The synthetic division table is:
$$ \begin{array}{c|rrrr}1&8&12&-4&-6\\& & 8& 20& \color{black}{16} \\ \hline &\color{blue}{8}&\color{blue}{20}&\color{blue}{16}&\color{orangered}{10} \end{array} $$The solution is:
$$ \frac{ 8x^{3}+12x^{2}-4x-6 }{ x-1 } = \color{blue}{8x^{2}+20x+16} ~+~ \frac{ \color{red}{ 10 } }{ x-1 } $$Step 1 : Write down the coefficients of the dividend into division table. Put the zero from $ x -1 = 0 $ ( $ x = \color{blue}{ 1 } $ ) at the left.
$$ \begin{array}{c|rrrr}\color{blue}{1}&8&12&-4&-6\\& & & & \\ \hline &&&& \end{array} $$Step 1 : Bring down the leading coefficient to the bottom row.
$$ \begin{array}{c|rrrr}1&\color{orangered}{ 8 }&12&-4&-6\\& & & & \\ \hline &\color{orangered}{8}&&& \end{array} $$Step 2 : Multiply by the number on the left, and carry the result into the next column: $ \color{blue}{ 1 } \cdot \color{blue}{ 8 } = \color{blue}{ 8 } $.
$$ \begin{array}{c|rrrr}\color{blue}{1}&8&12&-4&-6\\& & \color{blue}{8} & & \\ \hline &\color{blue}{8}&&& \end{array} $$Step 3 : Add down last column: $ \color{orangered}{ 12 } + \color{orangered}{ 8 } = \color{orangered}{ 20 } $
$$ \begin{array}{c|rrrr}1&8&\color{orangered}{ 12 }&-4&-6\\& & \color{orangered}{8} & & \\ \hline &8&\color{orangered}{20}&& \end{array} $$Step 4 : Multiply by the number on the left, and carry the result into the next column: $ \color{blue}{ 1 } \cdot \color{blue}{ 20 } = \color{blue}{ 20 } $.
$$ \begin{array}{c|rrrr}\color{blue}{1}&8&12&-4&-6\\& & 8& \color{blue}{20} & \\ \hline &8&\color{blue}{20}&& \end{array} $$Step 5 : Add down last column: $ \color{orangered}{ -4 } + \color{orangered}{ 20 } = \color{orangered}{ 16 } $
$$ \begin{array}{c|rrrr}1&8&12&\color{orangered}{ -4 }&-6\\& & 8& \color{orangered}{20} & \\ \hline &8&20&\color{orangered}{16}& \end{array} $$Step 6 : Multiply by the number on the left, and carry the result into the next column: $ \color{blue}{ 1 } \cdot \color{blue}{ 16 } = \color{blue}{ 16 } $.

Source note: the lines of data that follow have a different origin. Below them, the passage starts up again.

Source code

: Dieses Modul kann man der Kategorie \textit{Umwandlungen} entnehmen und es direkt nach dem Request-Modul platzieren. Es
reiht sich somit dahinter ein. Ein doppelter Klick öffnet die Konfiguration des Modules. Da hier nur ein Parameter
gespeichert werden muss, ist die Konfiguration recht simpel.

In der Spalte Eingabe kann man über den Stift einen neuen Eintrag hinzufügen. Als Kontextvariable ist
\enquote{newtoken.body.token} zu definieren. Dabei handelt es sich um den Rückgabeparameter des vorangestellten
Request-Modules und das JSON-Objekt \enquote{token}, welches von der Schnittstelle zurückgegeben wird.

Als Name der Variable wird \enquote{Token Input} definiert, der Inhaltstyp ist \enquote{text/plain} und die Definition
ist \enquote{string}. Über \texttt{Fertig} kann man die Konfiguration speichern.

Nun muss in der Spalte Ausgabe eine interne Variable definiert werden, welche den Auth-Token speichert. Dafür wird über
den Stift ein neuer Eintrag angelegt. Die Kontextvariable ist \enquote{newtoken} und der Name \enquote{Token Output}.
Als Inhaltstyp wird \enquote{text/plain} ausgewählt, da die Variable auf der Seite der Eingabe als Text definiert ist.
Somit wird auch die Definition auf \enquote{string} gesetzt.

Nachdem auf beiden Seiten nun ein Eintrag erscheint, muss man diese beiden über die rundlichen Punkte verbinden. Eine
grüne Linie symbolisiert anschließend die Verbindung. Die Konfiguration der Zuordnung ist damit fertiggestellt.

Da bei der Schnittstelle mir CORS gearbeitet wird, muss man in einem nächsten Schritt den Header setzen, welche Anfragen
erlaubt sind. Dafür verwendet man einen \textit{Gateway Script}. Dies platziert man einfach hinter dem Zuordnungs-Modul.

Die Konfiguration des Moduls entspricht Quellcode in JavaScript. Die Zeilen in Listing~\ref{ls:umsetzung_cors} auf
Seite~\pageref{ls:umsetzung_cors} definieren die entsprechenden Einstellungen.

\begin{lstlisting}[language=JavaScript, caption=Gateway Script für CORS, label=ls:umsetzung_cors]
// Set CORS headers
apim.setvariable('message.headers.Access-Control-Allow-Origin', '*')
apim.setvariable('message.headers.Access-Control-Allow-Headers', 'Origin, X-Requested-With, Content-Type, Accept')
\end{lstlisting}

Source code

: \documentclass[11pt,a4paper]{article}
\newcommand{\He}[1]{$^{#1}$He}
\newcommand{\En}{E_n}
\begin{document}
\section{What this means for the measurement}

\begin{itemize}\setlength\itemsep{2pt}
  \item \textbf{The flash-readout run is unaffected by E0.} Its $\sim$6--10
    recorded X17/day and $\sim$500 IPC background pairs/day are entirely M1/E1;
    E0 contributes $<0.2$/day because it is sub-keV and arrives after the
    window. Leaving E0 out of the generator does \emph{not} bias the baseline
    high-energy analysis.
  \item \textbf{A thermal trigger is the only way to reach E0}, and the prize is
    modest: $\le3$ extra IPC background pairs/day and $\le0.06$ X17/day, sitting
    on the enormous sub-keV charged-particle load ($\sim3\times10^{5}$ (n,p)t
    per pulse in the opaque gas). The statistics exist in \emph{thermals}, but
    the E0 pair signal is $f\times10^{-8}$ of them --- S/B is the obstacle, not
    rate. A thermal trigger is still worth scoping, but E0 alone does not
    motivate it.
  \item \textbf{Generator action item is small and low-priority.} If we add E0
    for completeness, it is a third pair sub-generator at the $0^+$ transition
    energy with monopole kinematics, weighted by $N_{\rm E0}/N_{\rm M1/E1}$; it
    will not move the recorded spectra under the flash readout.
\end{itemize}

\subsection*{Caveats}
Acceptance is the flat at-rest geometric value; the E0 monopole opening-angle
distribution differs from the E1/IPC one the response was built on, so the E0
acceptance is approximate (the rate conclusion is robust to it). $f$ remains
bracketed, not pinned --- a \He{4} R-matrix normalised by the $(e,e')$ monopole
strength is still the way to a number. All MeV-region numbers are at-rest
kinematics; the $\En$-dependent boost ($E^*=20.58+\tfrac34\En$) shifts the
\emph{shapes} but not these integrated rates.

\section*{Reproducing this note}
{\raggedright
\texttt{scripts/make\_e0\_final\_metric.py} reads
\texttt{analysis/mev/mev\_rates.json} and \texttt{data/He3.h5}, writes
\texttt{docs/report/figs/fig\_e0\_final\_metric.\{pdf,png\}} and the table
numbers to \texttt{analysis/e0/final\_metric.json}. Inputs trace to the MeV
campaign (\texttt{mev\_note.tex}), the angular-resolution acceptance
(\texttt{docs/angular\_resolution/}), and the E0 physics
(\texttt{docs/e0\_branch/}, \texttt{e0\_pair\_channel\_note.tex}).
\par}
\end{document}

$$ \begin{array}{c|rrrr}\color{blue}{1}&8&12&-4&-6\\& & 8& 20& \color{blue}{16} \\ \hline &8&20&\color{blue}{16}& \end{array} $$Step 7 : Add down last column: $ \color{orangered}{ -6 } + \color{orangered}{ 16 } = \color{orangered}{ 10 } $
$$ \begin{array}{c|rrrr}1&8&12&-4&\color{orangered}{ -6 }\\& & 8& 20& \color{orangered}{16} \\ \hline &\color{blue}{8}&\color{blue}{20}&\color{blue}{16}&\color{orangered}{10} \end{array} $$Bottom line represents the quotient $ \color{blue}{ 8x^{2}+20x+16 } $ with a remainder of $ \color{red}{ 10 } $.